▸ The problem
Nothing but the lines from the one containing "- **Accessible (Accesible)**: Debe" to the end of the data should be returned, each exactly as written.

▸ Source information

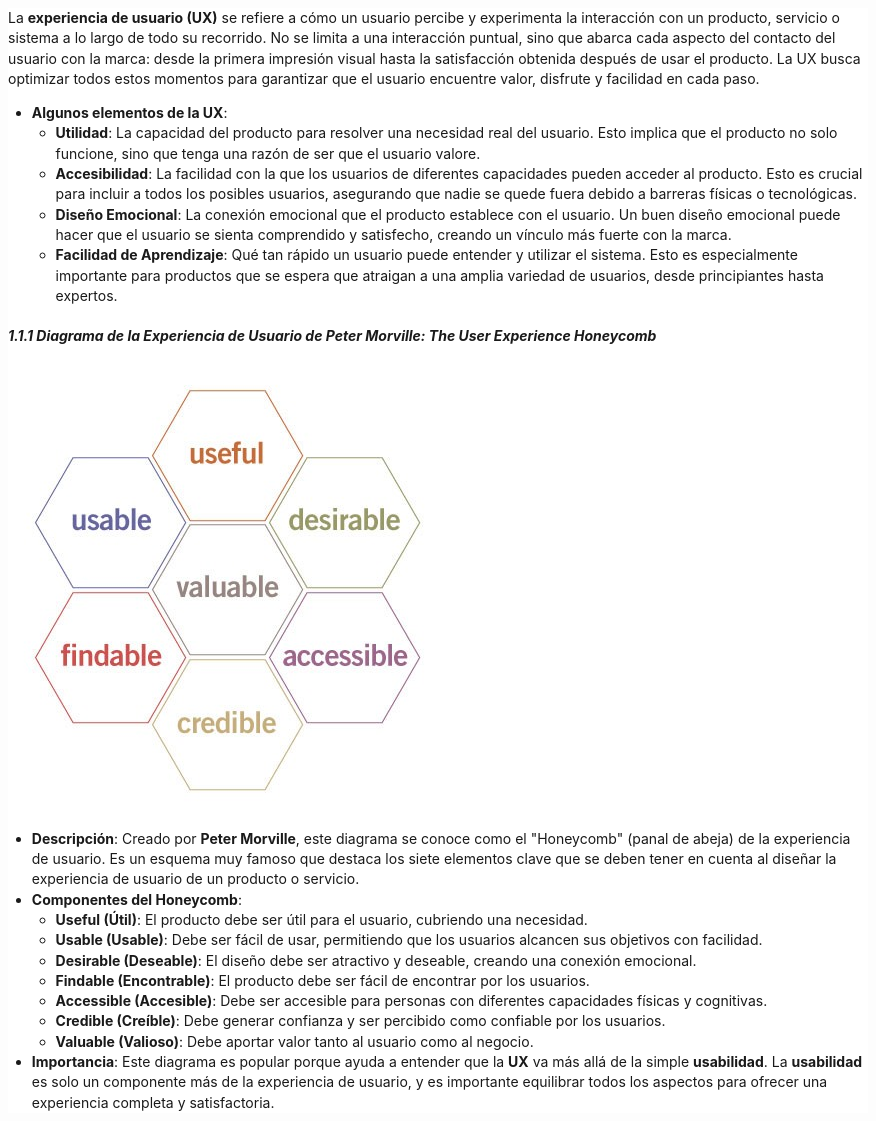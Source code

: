 La **experiencia de usuario (UX)** se refiere a cómo un usuario percibe y experimenta la interacción con un producto, servicio o sistema a lo largo de todo su recorrido. No se limita a una interacción puntual, sino que abarca cada aspecto del contacto del usuario con la marca: desde la primera impresión visual hasta la satisfacción obtenida después de usar el producto. La UX busca optimizar todos estos momentos para garantizar que el usuario encuentre valor, disfrute y facilidad en cada paso.

- **Algunos elementos de la UX**:
  - **Utilidad**: La capacidad del producto para resolver una necesidad real del usuario. Esto implica que el producto no solo funcione, sino que tenga una razón de ser que el usuario valore.
  - **Accesibilidad**: La facilidad con la que los usuarios de diferentes capacidades pueden acceder al producto. Esto es crucial para incluir a todos los posibles usuarios, asegurando que nadie se quede fuera debido a barreras físicas o tecnológicas.
  - **Diseño Emocional**: La conexión emocional que el producto establece con el usuario. Un buen diseño emocional puede hacer que el usuario se sienta comprendido y satisfecho, creando un vínculo más fuerte con la marca.
  - **Facilidad de Aprendizaje**: Qué tan rápido un usuario puede entender y utilizar el sistema. Esto es especialmente importante para productos que se espera que atraigan a una amplia variedad de usuarios, desde principiantes hasta expertos.


##### 1.1.1 **Diagrama de la Experiencia de Usuario de Peter Morville: The User Experience Honeycomb**

![alt text](imagenes/honeycomb.jpg)

- **Descripción**: Creado por **Peter Morville**, este diagrama se conoce como el "Honeycomb" (panal de abeja) de la experiencia de usuario. Es un esquema muy famoso que destaca los siete elementos clave que se deben tener en cuenta al diseñar la experiencia de usuario de un producto o servicio.
- **Componentes del Honeycomb**:
  - **Useful (Útil)**: El producto debe ser útil para el usuario, cubriendo una necesidad.
  - **Usable (Usable)**: Debe ser fácil de usar, permitiendo que los usuarios alcancen sus objetivos con facilidad.
  - **Desirable (Deseable)**: El diseño debe ser atractivo y deseable, creando una conexión emocional.
  - **Findable (Encontrable)**: El producto debe ser fácil de encontrar por los usuarios.
  - **Accessible (Accesible)**: Debe ser accesible para personas con diferentes capacidades físicas y cognitivas.
  - **Credible (Creíble)**: Debe generar confianza y ser percibido como confiable por los usuarios.
  - **Valuable (Valioso)**: Debe aportar valor tanto al usuario como al negocio.
- **Importancia**: Este diagrama es popular porque ayuda a entender que la **UX** va más allá de la simple **usabilidad**. La **usabilidad** es solo un componente más de la experiencia de usuario, y es importante equilibrar todos los aspectos para ofrecer una experiencia completa y satisfactoria.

▸ Task result
  - **Accessible (Accesible)**: Debe ser accesible para personas con diferentes capacidades físicas y cognitivas.
  - **Credible (Creíble)**: Debe generar confianza y ser percibido como confiable por los usuarios.
  - **Valuable (Valioso)**: Debe aportar valor tanto al usuario como al negocio.
- **Importancia**: Este diagrama es popular porque ayuda a entender que la **UX** va más allá de la simple **usabilidad**. La **usabilidad** es solo un componente más de la experiencia de usuario, y es importante equilibrar todos los aspectos para ofrecer una experiencia completa y satisfactoria.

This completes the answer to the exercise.